- TASK INSTRUCTIONS -
Write out exactly the lines from the first line of the records below through the line that contains "Defilade Navigator (Rank", and stop there.

- Stored items -
§ §

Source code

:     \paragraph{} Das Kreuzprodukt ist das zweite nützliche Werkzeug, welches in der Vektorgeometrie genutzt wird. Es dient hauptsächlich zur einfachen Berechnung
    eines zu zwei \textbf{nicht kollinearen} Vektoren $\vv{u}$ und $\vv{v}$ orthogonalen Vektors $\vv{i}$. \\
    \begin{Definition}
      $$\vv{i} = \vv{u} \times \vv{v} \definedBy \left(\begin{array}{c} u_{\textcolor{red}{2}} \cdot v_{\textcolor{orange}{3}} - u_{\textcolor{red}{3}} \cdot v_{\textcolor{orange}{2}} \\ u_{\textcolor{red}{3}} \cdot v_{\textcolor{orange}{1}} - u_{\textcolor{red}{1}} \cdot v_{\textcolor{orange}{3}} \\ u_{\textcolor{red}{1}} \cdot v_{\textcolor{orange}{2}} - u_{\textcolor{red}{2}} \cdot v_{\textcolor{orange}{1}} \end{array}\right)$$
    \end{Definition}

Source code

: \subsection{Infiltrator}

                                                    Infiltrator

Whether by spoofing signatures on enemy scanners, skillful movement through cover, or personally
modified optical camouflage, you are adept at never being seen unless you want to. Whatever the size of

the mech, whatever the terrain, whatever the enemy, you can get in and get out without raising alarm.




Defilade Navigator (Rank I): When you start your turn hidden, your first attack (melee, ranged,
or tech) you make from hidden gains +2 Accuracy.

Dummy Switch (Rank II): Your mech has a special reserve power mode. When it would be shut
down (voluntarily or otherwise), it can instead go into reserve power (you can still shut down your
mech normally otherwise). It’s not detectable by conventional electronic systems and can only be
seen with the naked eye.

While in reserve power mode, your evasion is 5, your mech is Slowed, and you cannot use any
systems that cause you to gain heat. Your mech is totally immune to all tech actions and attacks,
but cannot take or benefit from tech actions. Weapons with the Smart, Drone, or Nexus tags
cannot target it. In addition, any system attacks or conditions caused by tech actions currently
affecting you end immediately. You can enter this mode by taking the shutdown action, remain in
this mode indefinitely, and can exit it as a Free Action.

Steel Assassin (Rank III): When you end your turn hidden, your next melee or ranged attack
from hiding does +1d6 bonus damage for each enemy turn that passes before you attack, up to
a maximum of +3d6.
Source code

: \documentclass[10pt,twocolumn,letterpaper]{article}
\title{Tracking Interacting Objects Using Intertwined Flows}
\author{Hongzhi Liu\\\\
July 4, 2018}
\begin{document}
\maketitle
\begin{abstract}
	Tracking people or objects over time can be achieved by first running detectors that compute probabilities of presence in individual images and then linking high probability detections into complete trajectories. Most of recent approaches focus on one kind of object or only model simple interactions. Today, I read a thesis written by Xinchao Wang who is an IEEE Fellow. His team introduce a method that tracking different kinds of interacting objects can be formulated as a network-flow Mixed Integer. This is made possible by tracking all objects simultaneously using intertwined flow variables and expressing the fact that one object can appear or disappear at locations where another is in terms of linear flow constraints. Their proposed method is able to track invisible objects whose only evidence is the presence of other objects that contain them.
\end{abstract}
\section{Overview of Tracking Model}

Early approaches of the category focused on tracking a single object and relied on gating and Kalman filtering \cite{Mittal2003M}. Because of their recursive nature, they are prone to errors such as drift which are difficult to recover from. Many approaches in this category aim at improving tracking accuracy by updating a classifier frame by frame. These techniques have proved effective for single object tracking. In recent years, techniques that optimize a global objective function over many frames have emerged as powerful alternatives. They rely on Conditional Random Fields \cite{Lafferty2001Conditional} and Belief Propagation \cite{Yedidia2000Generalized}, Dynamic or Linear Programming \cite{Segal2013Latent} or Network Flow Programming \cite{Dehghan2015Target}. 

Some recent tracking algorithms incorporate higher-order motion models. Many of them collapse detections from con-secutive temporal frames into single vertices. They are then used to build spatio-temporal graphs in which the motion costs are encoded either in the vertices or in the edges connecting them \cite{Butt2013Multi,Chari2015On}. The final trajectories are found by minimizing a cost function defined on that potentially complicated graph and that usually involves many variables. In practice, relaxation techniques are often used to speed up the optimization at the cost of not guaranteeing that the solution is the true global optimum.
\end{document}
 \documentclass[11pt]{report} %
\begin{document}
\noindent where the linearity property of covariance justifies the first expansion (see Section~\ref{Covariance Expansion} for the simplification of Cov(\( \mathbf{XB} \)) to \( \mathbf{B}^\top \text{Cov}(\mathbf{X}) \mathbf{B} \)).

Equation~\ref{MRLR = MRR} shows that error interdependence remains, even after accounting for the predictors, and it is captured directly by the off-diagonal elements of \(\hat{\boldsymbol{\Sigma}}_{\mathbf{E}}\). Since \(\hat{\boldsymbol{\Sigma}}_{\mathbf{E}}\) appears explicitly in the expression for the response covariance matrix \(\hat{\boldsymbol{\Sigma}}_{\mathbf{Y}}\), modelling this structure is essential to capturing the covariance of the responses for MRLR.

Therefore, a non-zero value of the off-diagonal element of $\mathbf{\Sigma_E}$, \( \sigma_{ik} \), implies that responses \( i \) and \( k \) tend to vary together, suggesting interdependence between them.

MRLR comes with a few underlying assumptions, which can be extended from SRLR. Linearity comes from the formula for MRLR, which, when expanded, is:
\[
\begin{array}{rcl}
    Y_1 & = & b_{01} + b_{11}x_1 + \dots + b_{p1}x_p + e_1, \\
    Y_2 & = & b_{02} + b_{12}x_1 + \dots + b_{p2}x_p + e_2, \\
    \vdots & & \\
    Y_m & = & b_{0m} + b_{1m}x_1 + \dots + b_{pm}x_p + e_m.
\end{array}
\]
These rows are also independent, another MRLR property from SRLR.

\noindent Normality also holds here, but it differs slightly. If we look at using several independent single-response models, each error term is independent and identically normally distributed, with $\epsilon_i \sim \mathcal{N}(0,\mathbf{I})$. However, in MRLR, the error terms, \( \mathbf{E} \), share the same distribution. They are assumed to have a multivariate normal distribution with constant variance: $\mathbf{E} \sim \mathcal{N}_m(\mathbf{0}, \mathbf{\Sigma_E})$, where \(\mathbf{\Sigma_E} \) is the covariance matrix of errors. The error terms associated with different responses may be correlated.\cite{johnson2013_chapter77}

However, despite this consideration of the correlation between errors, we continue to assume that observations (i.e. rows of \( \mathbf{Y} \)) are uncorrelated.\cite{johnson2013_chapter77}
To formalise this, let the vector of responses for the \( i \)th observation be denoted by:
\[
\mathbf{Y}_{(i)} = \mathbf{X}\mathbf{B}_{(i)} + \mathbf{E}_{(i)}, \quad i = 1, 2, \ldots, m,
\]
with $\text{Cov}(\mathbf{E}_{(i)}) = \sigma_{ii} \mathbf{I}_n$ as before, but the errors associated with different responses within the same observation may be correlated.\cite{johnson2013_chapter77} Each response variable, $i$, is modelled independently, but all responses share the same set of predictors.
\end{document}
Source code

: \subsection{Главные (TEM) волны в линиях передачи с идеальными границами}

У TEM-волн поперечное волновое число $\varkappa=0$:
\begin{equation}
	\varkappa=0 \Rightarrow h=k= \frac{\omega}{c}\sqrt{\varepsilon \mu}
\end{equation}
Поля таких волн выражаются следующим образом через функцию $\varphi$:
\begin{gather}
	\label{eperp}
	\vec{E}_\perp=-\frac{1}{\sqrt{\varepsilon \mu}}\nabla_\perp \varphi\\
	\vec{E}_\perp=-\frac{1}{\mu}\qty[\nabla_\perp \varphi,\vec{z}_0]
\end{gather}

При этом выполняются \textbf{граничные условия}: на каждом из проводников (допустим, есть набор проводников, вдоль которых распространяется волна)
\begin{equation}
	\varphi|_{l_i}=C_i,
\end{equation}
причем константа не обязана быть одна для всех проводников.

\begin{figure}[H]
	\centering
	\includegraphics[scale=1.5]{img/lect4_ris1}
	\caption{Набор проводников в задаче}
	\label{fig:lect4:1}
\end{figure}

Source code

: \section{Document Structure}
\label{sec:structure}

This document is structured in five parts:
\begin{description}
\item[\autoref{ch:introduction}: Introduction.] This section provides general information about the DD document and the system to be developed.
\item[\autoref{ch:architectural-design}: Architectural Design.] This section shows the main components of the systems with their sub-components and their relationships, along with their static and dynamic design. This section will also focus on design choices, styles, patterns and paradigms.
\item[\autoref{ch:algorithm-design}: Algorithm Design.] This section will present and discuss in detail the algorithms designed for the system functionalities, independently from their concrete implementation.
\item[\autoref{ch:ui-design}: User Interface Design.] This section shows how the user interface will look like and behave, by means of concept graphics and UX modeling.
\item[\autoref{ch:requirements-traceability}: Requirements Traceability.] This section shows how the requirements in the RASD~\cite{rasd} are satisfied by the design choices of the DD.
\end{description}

§ §

- RESPONSE TO THIS EXERCISE -
Source code

:     \paragraph{} Das Kreuzprodukt ist das zweite nützliche Werkzeug, welches in der Vektorgeometrie genutzt wird. Es dient hauptsächlich zur einfachen Berechnung
    eines zu zwei \textbf{nicht kollinearen} Vektoren $\vv{u}$ und $\vv{v}$ orthogonalen Vektors $\vv{i}$. \\
    \begin{Definition}
      $$\vv{i} = \vv{u} \times \vv{v} \definedBy \left(\begin{array}{c} u_{\textcolor{red}{2}} \cdot v_{\textcolor{orange}{3}} - u_{\textcolor{red}{3}} \cdot v_{\textcolor{orange}{2}} \\ u_{\textcolor{red}{3}} \cdot v_{\textcolor{orange}{1}} - u_{\textcolor{red}{1}} \cdot v_{\textcolor{orange}{3}} \\ u_{\textcolor{red}{1}} \cdot v_{\textcolor{orange}{2}} - u_{\textcolor{red}{2}} \cdot v_{\textcolor{orange}{1}} \end{array}\right)$$
    \end{Definition}

Source code

: \subsection{Infiltrator}

                                                    Infiltrator

Whether by spoofing signatures on enemy scanners, skillful movement through cover, or personally
modified optical camouflage, you are adept at never being seen unless you want to. Whatever the size of

the mech, whatever the terrain, whatever the enemy, you can get in and get out without raising alarm.




Defilade Navigator (Rank I): When you start your turn hidden, your first attack (melee, ranged,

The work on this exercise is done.